** Task instructions **
Set down each line of the data exactly, but not the pictures.

** Records shown **
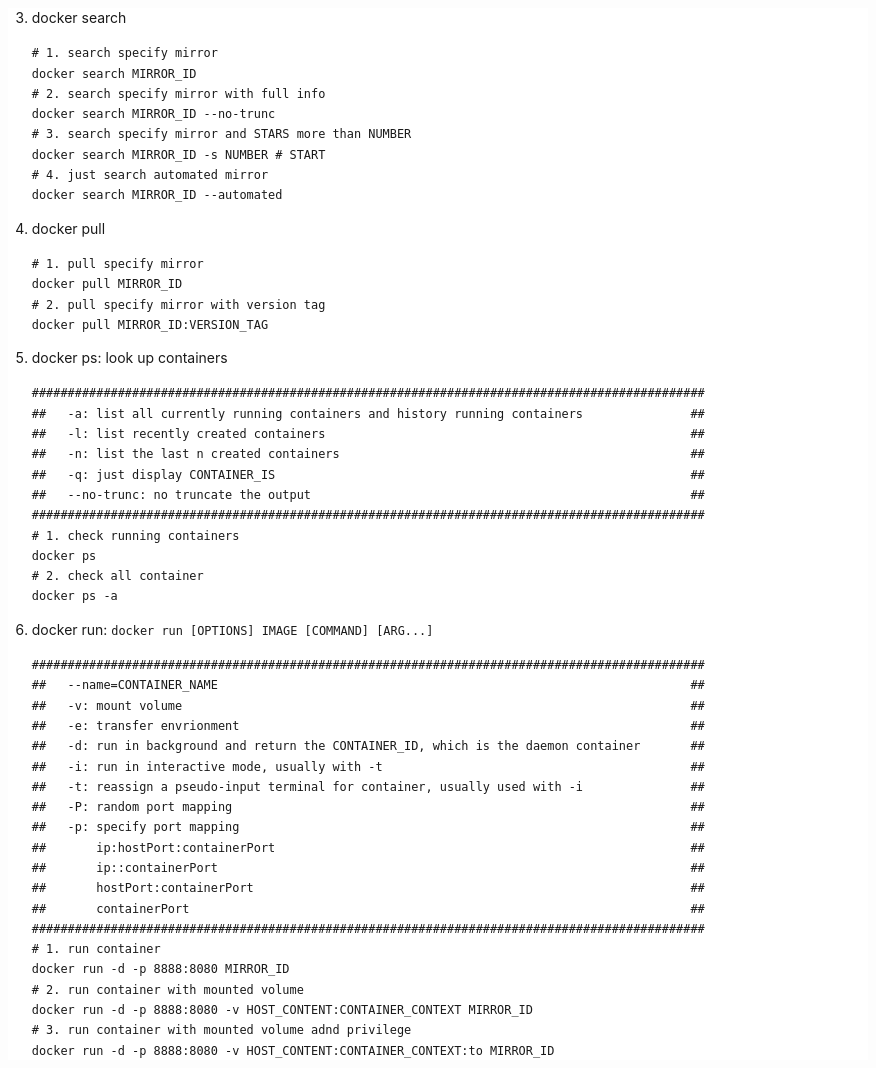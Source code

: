 3. docker search

   ```shell
   # 1. search specify mirror
   docker search MIRROR_ID
   # 2. search specify mirror with full info
   docker search MIRROR_ID --no-trunc
   # 3. search specify mirror and STARS more than NUMBER
   docker search MIRROR_ID -s NUMBER # START
   # 4. just search automated mirror
   docker search MIRROR_ID --automated
   ```

4. docker pull

   ```shell
   # 1. pull specify mirror
   docker pull MIRROR_ID
   # 2. pull specify mirror with version tag
   docker pull MIRROR_ID:VERSION_TAG
   ```

5. docker ps: look up containers

   ```shell
   ##############################################################################################
   ##   -a: list all currently running containers and history running containers               ##
   ##   -l: list recently created containers                                                   ##
   ##   -n: list the last n created containers                                                 ##
   ##   -q: just display CONTAINER_IS                                                          ##
   ##   --no-trunc: no truncate the output                                                     ##
   ##############################################################################################
   # 1. check running containers
   docker ps
   # 2. check all container
   docker ps -a
   ```

6. docker run: `docker run [OPTIONS] IMAGE [COMMAND] [ARG...]`

   ```shell
   ##############################################################################################
   ##   --name=CONTAINER_NAME                                                                  ##
   ##   -v: mount volume                                                                       ##
   ##   -e: transfer envrionment                                                               ##
   ##   -d: run in background and return the CONTAINER_ID, which is the daemon container       ##
   ##   -i: run in interactive mode, usually with -t                                           ##
   ##   -t: reassign a pseudo-input terminal for container, usually used with -i               ##
   ##   -P: random port mapping                                                                ##
   ##   -p: specify port mapping                                                               ##
   ##       ip:hostPort:containerPort                                                          ##
   ##       ip::containerPort                                                                  ##
   ##       hostPort:containerPort                                                             ##
   ##       containerPort                                                                      ##
   ##############################################################################################
   # 1. run container
   docker run ‐d ‐p 8888:8080 MIRROR_ID
   # 2. run container with mounted volume
   docker run ‐d ‐p 8888:8080 -v HOST_CONTENT:CONTAINER_CONTEXT MIRROR_ID
   # 3. run container with mounted volume adnd privilege
   docker run ‐d ‐p 8888:8080 -v HOST_CONTENT:CONTAINER_CONTEXT:to MIRROR_ID
   ```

** Answer box **
Source code

: 3. docker search

   ```shell
   # 1. search specify mirror
   docker search MIRROR_ID
   # 2. search specify mirror with full info
   docker search MIRROR_ID --no-trunc
   # 3. search specify mirror and STARS more than NUMBER
   docker search MIRROR_ID -s NUMBER # START
   # 4. just search automated mirror
   docker search MIRROR_ID --automated
   ```

4. docker pull

   ```shell
   # 1. pull specify mirror
   docker pull MIRROR_ID
   # 2. pull specify mirror with version tag
   docker pull MIRROR_ID:VERSION_TAG
   ```

5. docker ps: look up containers

   ```shell
   ##############################################################################################
   ##   -a: list all currently running containers and history running containers               ##
   ##   -l: list recently created containers                                                   ##
   ##   -n: list the last n created containers                                                 ##
   ##   -q: just display CONTAINER_IS                                                          ##
   ##   --no-trunc: no truncate the output                                                     ##
   ##############################################################################################
   # 1. check running containers
   docker ps
   # 2. check all container
   docker ps -a
   ```

6. docker run: `docker run [OPTIONS] IMAGE [COMMAND] [ARG...]`

   ```shell
   ##############################################################################################
   ##   --name=CONTAINER_NAME                                                                  ##
   ##   -v: mount volume                                                                       ##
   ##   -e: transfer envrionment                                                               ##
   ##   -d: run in background and return the CONTAINER_ID, which is the daemon container       ##
   ##   -i: run in interactive mode, usually with -t                                           ##
   ##   -t: reassign a pseudo-input terminal for container, usually used with -i               ##
   ##   -P: random port mapping                                                                ##
   ##   -p: specify port mapping                                                               ##
   ##       ip:hostPort:containerPort                                                          ##
   ##       ip::containerPort                                                                  ##
   ##       hostPort:containerPort                                                             ##
   ##       containerPort                                                                      ##
   ##############################################################################################
   # 1. run container
   docker run ‐d ‐p 8888:8080 MIRROR_ID
   # 2. run container with mounted volume
   docker run ‐d ‐p 8888:8080 -v HOST_CONTENT:CONTAINER_CONTEXT MIRROR_ID
   # 3. run container with mounted volume adnd privilege
   docker run ‐d ‐p 8888:8080 -v HOST_CONTENT:CONTAINER_CONTEXT:to MIRROR_ID
   ```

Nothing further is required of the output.